# Problem to solve
Say how many lines in the data below contain the word "myraspberrypi", and give no other text.

-=-=-

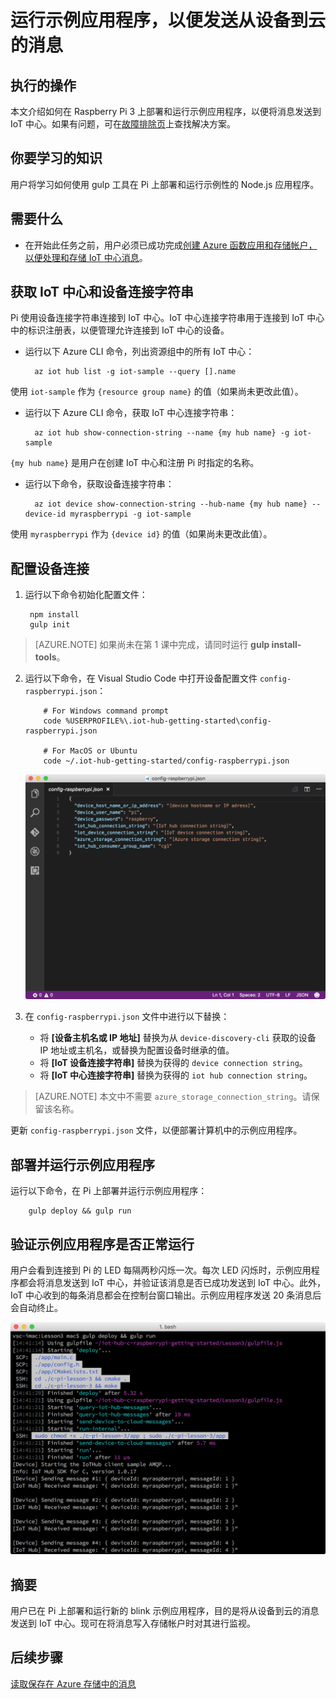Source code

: <properties
    pageTitle="运行示例应用程序，以便发送从设备到云的消息 | Azure"
    description="将示例应用程序部署到 Raspberry Pi 3 并运行，以便将消息发送到 IoT 中心并使 LED 闪烁。"
    services="iot-hub"
    documentationcenter=""
    author="shizn"
    manager="timtl"
    tags=""
    keywords="闪烁 led 云 pi, 云中的 led 闪烁" />
<tags
    ms.assetid="e38df29f-f77f-435f-9add-46814297564f"
    ms.service="iot-hub"
    ms.devlang="c"
    ms.topic="article"
    ms.tgt_pltfrm="na"
    ms.workload="na"
    ms.date="11/28/2016"
    wacn.date="01/06/2017"
    ms.author="xshi" />  


# 运行示例应用程序，以便发送从设备到云的消息
## 执行的操作
本文介绍如何在 Raspberry Pi 3 上部署和运行示例应用程序，以便将消息发送到 IoT 中心。如果有问题，可在[故障排除页](/documentation/articles/iot-hub-raspberry-pi-kit-c-troubleshooting/)上查找解决方案。

## 你要学习的知识
用户将学习如何使用 gulp 工具在 Pi 上部署和运行示例性的 Node.js 应用程序。

## 需要什么
* 在开始此任务之前，用户必须已成功完成[创建 Azure 函数应用和存储帐户，以便处理和存储 IoT 中心消息](/documentation/articles/iot-hub-raspberry-pi-kit-c-lesson3-deploy-resource-manager-template/)。

## 获取 IoT 中心和设备连接字符串
Pi 使用设备连接字符串连接到 IoT 中心。IoT 中心连接字符串用于连接到 IoT 中心中的标识注册表，以便管理允许连接到 IoT 中心的设备。

* 运行以下 Azure CLI 命令，列出资源组中的所有 IoT 中心：


    	az iot hub list -g iot-sample --query [].name


使用 `iot-sample` 作为 `{resource group name}` 的值（如果尚未更改此值）。

* 运行以下 Azure CLI 命令，获取 IoT 中心连接字符串：


    	az iot hub show-connection-string --name {my hub name} -g iot-sample


`{my hub name}` 是用户在创建 IoT 中心和注册 Pi 时指定的名称。

* 运行以下命令，获取设备连接字符串：


    	az iot device show-connection-string --hub-name {my hub name} --device-id myraspberrypi -g iot-sample


使用 `myraspberrypi` 作为 `{device id}` 的值（如果尚未更改此值）。

## 配置设备连接
1. 运行以下命令初始化配置文件：
   
   
    	npm install
    	gulp init
   

> [AZURE.NOTE]
如果尚未在第 1 课中完成，请同时运行 **gulp install-tools**。

2. 运行以下命令，在 Visual Studio Code 中打开设备配置文件 `config-raspberrypi.json`：
   
   
		   # For Windows command prompt
		   code %USERPROFILE%\.iot-hub-getting-started\config-raspberrypi.json
   
		   # For MacOS or Ubuntu
		   code ~/.iot-hub-getting-started/config-raspberrypi.json
   
   
   ![config.json](./media/iot-hub-raspberry-pi-lessons/lesson3/config.png)  

3. 在 `config-raspberrypi.json` 文件中进行以下替换：
   
   * 将 **[设备主机名或 IP 地址]** 替换为从 `device-discovery-cli` 获取的设备 IP 地址或主机名，或替换为配置设备时继承的值。
   * 将 **[IoT 设备连接字符串]** 替换为获得的 `device connection string`。
   * 将 **[IoT 中心连接字符串]** 替换为获得的 `iot hub connection string`。

> [AZURE.NOTE]
本文中不需要 `azure_storage_connection_string`。请保留该名称。

更新 `config-raspberrypi.json` 文件，以便部署计算机中的示例应用程序。

## 部署并运行示例应用程序
运行以下命令，在 Pi 上部署并运行示例应用程序：


    	gulp deploy && gulp run


## 验证示例应用程序是否正常运行
用户会看到连接到 Pi 的 LED 每隔两秒闪烁一次。每次 LED 闪烁时，示例应用程序都会将消息发送到 IoT 中心，并验证该消息是否已成功发送到 IoT 中心。此外，IoT 中心收到的每条消息都会在控制台窗口输出。示例应用程序发送 20 条消息后会自动终止。

![包含已发送和已接收消息的示例应用程序](./media/iot-hub-raspberry-pi-lessons/lesson3/gulp_run_c.png)  


## 摘要
用户已在 Pi 上部署和运行新的 blink 示例应用程序，目的是将从设备到云的消息发送到 IoT 中心。现可在将消息写入存储帐户时对其进行监视。

## 后续步骤
[读取保存在 Azure 存储中的消息](/documentation/articles/iot-hub-raspberry-pi-kit-c-lesson3-read-table-storage/)

<!---HONumber=Mooncake_0103_2017-->
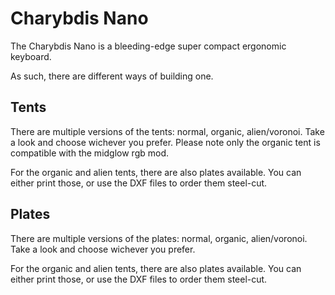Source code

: # Charybdis Nano

The Charybdis Nano is a bleeding-edge super compact ergonomic keyboard.

As such, there are different ways of building one.

## Tents

There are multiple versions of the tents: normal, organic, alien/voronoi. Take a look and choose wichever you prefer. Please note only the organic tent is compatible with the midglow rgb mod.

For the organic and alien tents, there are also plates available. You can either print those, or use the DXF files to order them steel-cut.

## Plates

There are multiple versions of the plates: normal, organic, alien/voronoi. Take a look and choose wichever you prefer. 

For the organic and alien tents, there are also plates available. You can either print those, or use the DXF files to order them steel-cut.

-=-=-

# Finished exercise
2